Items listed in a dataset
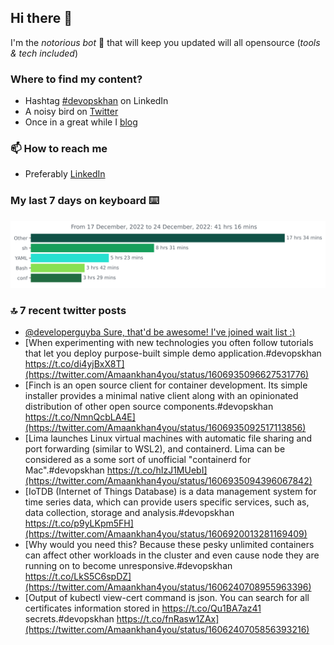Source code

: <!--- [![Hits](https://hits.seeyoufarm.com/api/count/incr/badge.svg?url=https%3A%2F%2Fgithub.com%2Fakhan4u%2Fhit-counter&count_bg=%2379C83D&title_bg=%23555555&icon=&icon_color=%23E7E7E7&title=visits&edge_flat=false)](https://hits.seeyoufarm.com) --->

## Hi there 👋

I'm the _notorious bot_ 🤣 that will keep you updated will all opensource (_tools & tech included_) 

### Where to find my content?

* Hashtag [#devopskhan](https://www.linkedin.com/feed/hashtag/devopskhan) on LinkedIn
* A noisy bird on [Twitter](https://twitter.com/Amaankhan4you)
* Once in a great while I [blog](https://linuxparrot.netlify.app) 


### 📫 **How to reach me**

* Preferably [LinkedIn](https://www.linkedin.com/in/amaan-khan-linux-ninja)

### My last 7 days on keyboard ⌨️

<img src="https://github.com/akhan4u/akhan4u/blob/main/images/stat.svg" alt="Amaan's Wakatime Activity!"/>

### 🔝 7 recent twitter posts
<!-- DEVDOJO:START -->
- [@developerguyba Sure, that&#39;d be awesome! I&#39;ve joined wait list :&rpar;](https://twitter.com/Amaankhan4you/status/1607072015063846912)
- [When experimenting with new technologies you often follow tutorials that let you deploy purpose-built simple demo application.#devopskhan https://t.co/di4yjBxX8T](https://twitter.com/Amaankhan4you/status/1606935096627531776)
- [Finch is an open source client for container development. Its simple installer provides a minimal native client along with an opinionated distribution of other open source components.#devopskhan https://t.co/NmnQcbLA4E](https://twitter.com/Amaankhan4you/status/1606935092517113856)
- [Lima launches Linux virtual machines with automatic file sharing and port forwarding &lpar;similar to WSL2&rpar;, and containerd. Lima can be considered as a some sort of unofficial &quot;containerd for Mac&quot;.#devopskhan https://t.co/hIzJ1MUebI](https://twitter.com/Amaankhan4you/status/1606935094396067842)
- [IoTDB &lpar;Internet of Things Database&rpar; is a data management system for time series data, which can provide users specific services, such as, data collection, storage and analysis.#devopskhan https://t.co/p9yLKpm5FH](https://twitter.com/Amaankhan4you/status/1606920013281169409)
- [Why would you need this? Because these pesky unlimited containers can affect other workloads in the cluster and even cause node they are running on to become unresponsive.#devopskhan https://t.co/LkS5C6spDZ](https://twitter.com/Amaankhan4you/status/1606240708955963396)
- [Output of kubectl view-cert command is json. You can search for all certificates information stored in https://t.co/Qu1BA7az41 secrets.#devopskhan https://t.co/fnRasw1ZAx](https://twitter.com/Amaankhan4you/status/1606240705856393216)
<!-- DEVDOJO:END -->

<!-- ![Amaan's GitHub stats](https://github-readme-stats.vercel.app/api?username=akhan4u&count_private=true&show_icons=true&hide=contribs) -->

> [EXERCISE INSTRUCTIONS]
Reproduce these records exactly, but not the pictures.

> [RESULT OF THIS TASK]
Source code

: <!--- [![Hits](https://hits.seeyoufarm.com/api/count/incr/badge.svg?url=https%3A%2F%2Fgithub.com%2Fakhan4u%2Fhit-counter&count_bg=%2379C83D&title_bg=%23555555&icon=&icon_color=%23E7E7E7&title=visits&edge_flat=false)](https://hits.seeyoufarm.com) --->

## Hi there 👋

I'm the _notorious bot_ 🤣 that will keep you updated will all opensource (_tools & tech included_) 

### Where to find my content?

* Hashtag [#devopskhan](https://www.linkedin.com/feed/hashtag/devopskhan) on LinkedIn
* A noisy bird on [Twitter](https://twitter.com/Amaankhan4you)
* Once in a great while I [blog](https://linuxparrot.netlify.app) 


### 📫 **How to reach me**

* Preferably [LinkedIn](https://www.linkedin.com/in/amaan-khan-linux-ninja)

### My last 7 days on keyboard ⌨️

<img src="https://github.com/akhan4u/akhan4u/blob/main/images/stat.svg" alt="Amaan's Wakatime Activity!"/>

### 🔝 7 recent twitter posts
<!-- DEVDOJO:START -->
- [@developerguyba Sure, that&#39;d be awesome! I&#39;ve joined wait list :&rpar;](https://twitter.com/Amaankhan4you/status/1607072015063846912)
- [When experimenting with new technologies you often follow tutorials that let you deploy purpose-built simple demo application.#devopskhan https://t.co/di4yjBxX8T](https://twitter.com/Amaankhan4you/status/1606935096627531776)
- [Finch is an open source client for container development. Its simple installer provides a minimal native client along with an opinionated distribution of other open source components.#devopskhan https://t.co/NmnQcbLA4E](https://twitter.com/Amaankhan4you/status/1606935092517113856)
- [Lima launches Linux virtual machines with automatic file sharing and port forwarding &lpar;similar to WSL2&rpar;, and containerd. Lima can be considered as a some sort of unofficial &quot;containerd for Mac&quot;.#devopskhan https://t.co/hIzJ1MUebI](https://twitter.com/Amaankhan4you/status/1606935094396067842)
- [IoTDB &lpar;Internet of Things Database&rpar; is a data management system for time series data, which can provide users specific services, such as, data collection, storage and analysis.#devopskhan https://t.co/p9yLKpm5FH](https://twitter.com/Amaankhan4you/status/1606920013281169409)
- [Why would you need this? Because these pesky unlimited containers can affect other workloads in the cluster and even cause node they are running on to become unresponsive.#devopskhan https://t.co/LkS5C6spDZ](https://twitter.com/Amaankhan4you/status/1606240708955963396)
- [Output of kubectl view-cert command is json. You can search for all certificates information stored in https://t.co/Qu1BA7az41 secrets.#devopskhan https://t.co/fnRasw1ZAx](https://twitter.com/Amaankhan4you/status/1606240705856393216)
<!-- DEVDOJO:END -->

<!-- ![Amaan's GitHub stats](https://github-readme-stats.vercel.app/api?username=akhan4u&count_private=true&show_icons=true&hide=contribs) -->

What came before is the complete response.